Economists have long said that pollution is a cost of growth. But what happens when pollution becomes an impediment — if not an end — to growth? The following towns bring that question to light in a very real, if not haunting, way.
A fiery coal mine has caused acrid smoke to rise from the depths of Centralia, Pennsylvania for half a century. Since 1980, the town’s population fell from 1,000 citizens to just eight.
As with so many struggling and all-but abandoned U.S. towns today, the coal business both made Centralia what it was and brought about its demise. The site’s supply of anthracite coal — a hard, high-carbon variety — drew in speculators in the late 19th century. By the early 20th century, nearly three thousand people called Centralia home.

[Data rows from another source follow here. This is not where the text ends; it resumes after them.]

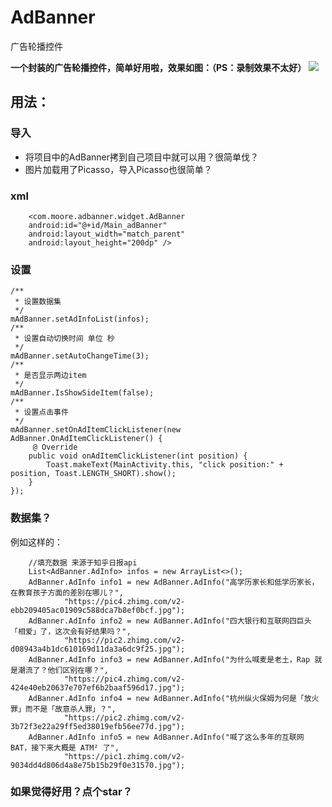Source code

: # AdBanner
广告轮播控件

**一个封装的广告轮播控件，简单好用啦，效果如图：（PS：录制效果不太好）**
![](http://i.imgur.com/8t9LZgY.gif)

## 用法：
### 导入
* 将项目中的AdBanner拷到自己项目中就可以用？很简单伐？
* 图片加载用了Picasso，导入Picasso也很简单？

### xml
        <com.moore.adbanner.widget.AdBanner
        android:id="@+id/Main_adBanner"
        android:layout_width="match_parent"
        android:layout_height="200dp" />

### 设置
    /**
	 * 设置数据集
	 */
	mAdBanner.setAdInfoList(infos);
	/**
	 * 设置自动切换时间 单位 秒
	 */
	mAdBanner.setAutoChangeTime(3);
	/**
	 * 是否显示两边item
	 */
	mAdBanner.IsShowSideItem(false);
	/**
	 * 设置点击事件
	 */
	mAdBanner.setOnAdItemClickListener(new AdBanner.OnAdItemClickListener() {
		 @ Override
		public void onAdItemClickListener(int position) {
			Toast.makeText(MainActivity.this, "click position:" + position, Toast.LENGTH_SHORT).show();
		}
	});

### 数据集？
例如这样的：

        //填充数据 来源于知乎日报api
        List<AdBanner.AdInfo> infos = new ArrayList<>();
        AdBanner.AdInfo info1 = new AdBanner.AdInfo("高学历家长和低学历家长，在教育孩子方面的差别在哪儿？",
                "https://pic4.zhimg.com/v2-ebb209405ac01909c588dca7b8ef0bcf.jpg");
        AdBanner.AdInfo info2 = new AdBanner.AdInfo("四大银行和互联网四巨头「相爱」了，这次会有好结果吗？",
                "https://pic2.zhimg.com/v2-d08943a4b1dc610169d11da3a6dc9f25.jpg");
        AdBanner.AdInfo info3 = new AdBanner.AdInfo("为什么喊麦是老土，Rap 就是潮流了？他们区别在哪？",
                "https://pic4.zhimg.com/v2-424e40eb20637e707ef6b2baaf596d17.jpg");
        AdBanner.AdInfo info4 = new AdBanner.AdInfo("杭州纵火保姆为何是「放火罪」而不是「故意杀人罪」？",
                "https://pic2.zhimg.com/v2-3b72f3e22a29ff5ed38019efb56ee77d.jpg");
        AdBanner.AdInfo info5 = new AdBanner.AdInfo("喊了这么多年的互联网 BAT，接下来大概是 ATM² 了",
                "https://pic1.zhimg.com/v2-9034dd4d806d4a8e75b15b29f0e31570.jpg");

### 如果觉得好用？点个star？
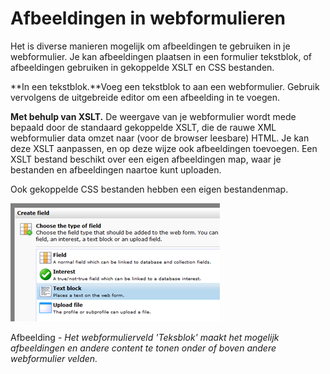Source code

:# Afbeeldingen in webformulieren

Het is diverse manieren mogelijk om afbeeldingen te gebruiken in je
webformulier. Je kan afbeeldingen plaatsen in een formulier tekstblok,
of afbeeldingen gebruiken in gekoppelde XSLT en CSS bestanden.

**In een tekstblok.**Voeg een tekstblok to aan een webformulier. Gebruik
vervolgens de uitgebreide editor om een afbeelding in te voegen.

**Met behulp van XSLT.** De weergave van je webformulier wordt mede
bepaald door de standaard gekoppelde XSLT, die de rauwe XML webformulier
data omzet naar (voor de browser leesbare) HTML. Je kan deze XSLT
aanpassen, en op deze wijze ook afbeeldingen toevoegen. Een XSLT bestand
beschikt over een eigen afbeeldingen map, waar je bestanden en
afbeeldingen naartoe kunt uploaden.

Ook gekoppelde CSS bestanden hebben een eigen bestandenmap.

![Web form text block](../images/webformtextblock.png)

Afbeelding - *Het webformulierveld 'Teksblok' maakt het mogelijk
afbeeldingen en andere content te tonen onder of boven andere
webformulier velden.*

Soon enough, demand for anthracite coal fell, the stock market crashed, and wars abroad gave Centralia residents a way out. Though most residents had abandoned the site by the mid 20th century, some mining persisted — and would usher in a fire that persists to this day.
While exact causes of the fire remain disputed, analysts agree that a 1962 fire tore through the town’s abandoned coal mines and has not yet stopped. Residents became aware of the fire decades later, and in 1984 Congress allocated more than $40 million to relocate Centralia residents — many of whom did not see the risk that the fires posed.
Then-governor Bob Casey condemned all Centralia estates in 1992, but backlash from Centralia citizens kept Centralia’s zip code alive until 2002.
Finally, state and local officials signed a 2013 agreement that allowed the town’s eight remaining residents to live out their lives there, on the condition that the town would be closed for good following their deaths.
Experts say that Centralia’s maze of coal mines contain enough fuel to keep it burning for another 250 years.